Оцепенение животного предстает здесь как некая разновидность основополагающего Stimmung, когда животное не открывается в мир (как Dasein), но, скорее, экстатически выходит вне себя в своего рода самовы-ставлении, потрясающем все его нервные окончания. Понимание же человеческого мира возможно лишь благодаря — пусть даже обманчивому—опыту некоей «предельной близости» к подобному выставлению без несокрытия. Вероятно, не следует сначала предполагать бытие и человеческий мир, чтобы впоследствии, путем вычитания — через «разрушающее наблюдение» — получить животное; вероятно и скорее всего, дела обстоят диаметрально противоположным образом, а именно открытость человеческого мира — поскольку это, прежде всего, открытость сущностному конфликту между несокрытостью и сокрытостью — может быть достигнута лишь посредством операции, осуществляемой с не-открытым животного мира. И место этой операции там, где на мгновение соприкасаются человеческая открытость в мир и открытость животного расторма-живателю: скука.
ГЛУБИННАЯ СКУКА
Скука — это желание счастья, заявляющее о себе в неком чистом виде.
Джакомо Леопарди
Трактат о глубинной тоске включает в себя почти сто восемьдесят страниц, параграфы 18-39 лекционного курса, и представляет собой самый полный из тех анализов, которые Хайдеггер посвятил Stimmung*y (в Sein und Zeit близкому понятию «страха» отведено всего восемь страниц). В первую очередь здесь упомянута проблема того, как вообще следует понимать настрой, а именно как основополагающий модус того, как бытие всегда уже настроено,—а, следовательно, как наиболее изначальный способ того, как мы встречаем самих себя и других. После этого Хайдеггер развертывает свой анализ скуки сообразно трем формам, или ступеням, на которых она постепенно сгущается, и, наконец, достигает той фигуры, которую определяет как «глубинную скуку» (tiefe Langeweile).

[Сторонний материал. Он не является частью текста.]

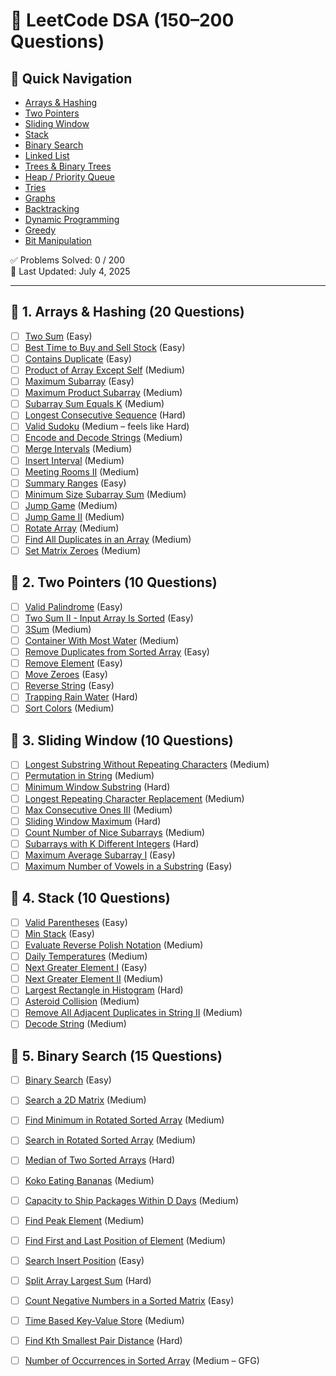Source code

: # 📘 LeetCode DSA (150–200 Questions)

## 🧭 Quick Navigation
- [Arrays & Hashing](#1-arrays-&-hashing-20-questions)
- [Two Pointers](#2-two-pointers-10-questions)
- [Sliding Window](#3-sliding-window-10-questions)
- [Stack](#4-stack-10-questions)
- [Binary Search](#5-binary-search-15-questions)
- [Linked List](#6-linked-list-15-questions)
- [Trees & Binary Trees](#7-trees--binary-trees-20-questions)
- [Heap / Priority Queue](#8-heap--priority-queue-10-questions)
- [Tries](#9-tries-8-questions)
- [Graphs](#10-graphs-20-questions)
- [Backtracking](#11-backtracking-12-questions)
- [Dynamic Programming](#12-dynamic-programming-30-questions)
- [Greedy](#13-greedy-10-questions)
- [Bit Manipulation](#14-bit-manipulation-10-questions)

✅ Problems Solved: 0 / 200  
📅 Last Updated: July 4, 2025

---

## 📂 1. Arrays & Hashing (20 Questions)
- [ ] [Two Sum](https://leetcode.com/problems/two-sum/) (Easy)
- [ ] [Best Time to Buy and Sell Stock](https://leetcode.com/problems/best-time-to-buy-and-sell-stock/) (Easy)
- [ ] [Contains Duplicate](https://leetcode.com/problems/contains-duplicate/) (Easy)
- [ ] [Product of Array Except Self](https://leetcode.com/problems/product-of-array-except-self/) (Medium)
- [ ] [Maximum Subarray](https://leetcode.com/problems/maximum-subarray/) (Easy)
- [ ] [Maximum Product Subarray](https://leetcode.com/problems/maximum-product-subarray/) (Medium)
- [ ] [Subarray Sum Equals K](https://leetcode.com/problems/subarray-sum-equals-k/) (Medium)
- [ ] [Longest Consecutive Sequence](https://leetcode.com/problems/longest-consecutive-sequence/) (Hard)
- [ ] [Valid Sudoku](https://leetcode.com/problems/valid-sudoku/) (Medium – feels like Hard)
- [ ] [Encode and Decode Strings](https://leetcode.com/problems/encode-and-decode-strings/) (Medium)
- [ ] [Merge Intervals](https://leetcode.com/problems/merge-intervals/) (Medium)
- [ ] [Insert Interval](https://leetcode.com/problems/insert-interval/) (Medium)
- [ ] [Meeting Rooms II](https://leetcode.com/problems/meeting-rooms-ii/) (Medium)
- [ ] [Summary Ranges](https://leetcode.com/problems/summary-ranges/) (Easy)
- [ ] [Minimum Size Subarray Sum](https://leetcode.com/problems/minimum-size-subarray-sum/) (Medium)
- [ ] [Jump Game](https://leetcode.com/problems/jump-game/) (Medium)
- [ ] [Jump Game II](https://leetcode.com/problems/jump-game-ii/) (Medium)
- [ ] [Rotate Array](https://leetcode.com/problems/rotate-array/) (Medium)
- [ ] [Find All Duplicates in an Array](https://leetcode.com/problems/find-all-duplicates-in-an-array/) (Medium)
- [ ] [Set Matrix Zeroes](https://leetcode.com/problems/set-matrix-zeroes/) (Medium)

## 📂 2. Two Pointers (10 Questions)
- [ ] [Valid Palindrome](https://leetcode.com/problems/valid-palindrome/) (Easy)
- [ ] [Two Sum II - Input Array Is Sorted](https://leetcode.com/problems/two-sum-ii-input-array-is-sorted/) (Easy)
- [ ] [3Sum](https://leetcode.com/problems/3sum/) (Medium)
- [ ] [Container With Most Water](https://leetcode.com/problems/container-with-most-water/) (Medium)
- [ ] [Remove Duplicates from Sorted Array](https://leetcode.com/problems/remove-duplicates-from-sorted-array/) (Easy)
- [ ] [Remove Element](https://leetcode.com/problems/remove-element/) (Easy)
- [ ] [Move Zeroes](https://leetcode.com/problems/move-zeroes/) (Easy)
- [ ] [Reverse String](https://leetcode.com/problems/reverse-string/) (Easy)
- [ ] [Trapping Rain Water](https://leetcode.com/problems/trapping-rain-water/) (Hard)
- [ ] [Sort Colors](https://leetcode.com/problems/sort-colors/) (Medium)

## 📂 3. Sliding Window (10 Questions)
- [ ] [Longest Substring Without Repeating Characters](https://leetcode.com/problems/longest-substring-without-repeating-characters/) (Medium)
- [ ] [Permutation in String](https://leetcode.com/problems/permutation-in-string/) (Medium)
- [ ] [Minimum Window Substring](https://leetcode.com/problems/minimum-window-substring/) (Hard)
- [ ] [Longest Repeating Character Replacement](https://leetcode.com/problems/longest-repeating-character-replacement/) (Medium)
- [ ] [Max Consecutive Ones III](https://leetcode.com/problems/max-consecutive-ones-iii/) (Medium)
- [ ] [Sliding Window Maximum](https://leetcode.com/problems/sliding-window-maximum/) (Hard)
- [ ] [Count Number of Nice Subarrays](https://leetcode.com/problems/count-number-of-nice-subarrays/) (Medium)
- [ ] [Subarrays with K Different Integers](https://leetcode.com/problems/subarrays-with-k-different-integers/) (Hard)
- [ ] [Maximum Average Subarray I](https://leetcode.com/problems/maximum-average-subarray-i/) (Easy)
- [ ] [Maximum Number of Vowels in a Substring](https://leetcode.com/problems/maximum-number-of-vowels-in-a-substring-of-given-length/) (Easy)

## 📂 4. Stack (10 Questions)
- [ ] [Valid Parentheses](https://leetcode.com/problems/valid-parentheses/) (Easy)
- [ ] [Min Stack](https://leetcode.com/problems/min-stack/) (Easy)
- [ ] [Evaluate Reverse Polish Notation](https://leetcode.com/problems/evaluate-reverse-polish-notation/) (Medium)
- [ ] [Daily Temperatures](https://leetcode.com/problems/daily-temperatures/) (Medium)
- [ ] [Next Greater Element I](https://leetcode.com/problems/next-greater-element-i/) (Easy)
- [ ] [Next Greater Element II](https://leetcode.com/problems/next-greater-element-ii/) (Medium)
- [ ] [Largest Rectangle in Histogram](https://leetcode.com/problems/largest-rectangle-in-histogram/) (Hard)
- [ ] [Asteroid Collision](https://leetcode.com/problems/asteroid-collision/) (Medium)
- [ ] [Remove All Adjacent Duplicates in String II](https://leetcode.com/problems/remove-all-adjacent-duplicates-in-string-ii/) (Medium)
- [ ] [Decode String](https://leetcode.com/problems/decode-string/) (Medium)

## 📂 5. Binary Search (15 Questions)
- [ ] [Binary Search](https://leetcode.com/problems/binary-search/) (Easy)
- [ ] [Search a 2D Matrix](https://leetcode.com/problems/search-a-2d-matrix/) (Medium)
- [ ] [Find Minimum in Rotated Sorted Array](https://leetcode.com/problems/find-minimum-in-rotated-sorted-array/) (Medium)
- [ ] [Search in Rotated Sorted Array](https://leetcode.com/problems/search-in-rotated-sorted-array/) (Medium)
- [ ] [Median of Two Sorted Arrays](https://leetcode.com/problems/median-of-two-sorted-arrays/) (Hard)
- [ ] [Koko Eating Bananas](https://leetcode.com/problems/koko-eating-bananas/) (Medium)
- [ ] [Capacity to Ship Packages Within D Days](https://leetcode.com/problems/capacity-to-ship-packages-within-d-days/) (Medium)
- [ ] [Find Peak Element](https://leetcode.com/problems/find-peak-element/) (Medium)
- [ ] [Find First and Last Position of Element](https://leetcode.com/problems/find-first-and-last-position-of-element-in-sorted-array/) (Medium)
- [ ] [Search Insert Position](https://leetcode.com/problems/search-insert-position/) (Easy)
- [ ] [Split Array Largest Sum](https://leetcode.com/problems/split-array-largest-sum/) (Hard)
- [ ] [Count Negative Numbers in a Sorted Matrix](https://leetcode.com/problems/count-negative-numbers-in-a-sorted-matrix/) (Easy)
- [ ] [Time Based Key-Value Store](https://leetcode.com/problems/time-based-key-value-store/) (Medium)
- [ ] [Find Kth Smallest Pair Distance](https://leetcode.com/problems/find-k-th-smallest-pair-distance/) (Hard)
- [ ] [Number of Occurrences in Sorted Array](https://www.geeksforgeeks.org/number-occurrences-sorted-array/) (Medium – GFG)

Три эти формы совпадают между собой двумя свойствами, или «структурными моментами» (Struk-turmomente), которые, согласно Хайдеггеру, определяют сущность скуки. Первое — это Leergelassenheit, быть-оставленным-опустошенным, оставленность-пустым. Хайдеггер начинает с описания того, что представлялось ему одним из locus classicus опыта скуки.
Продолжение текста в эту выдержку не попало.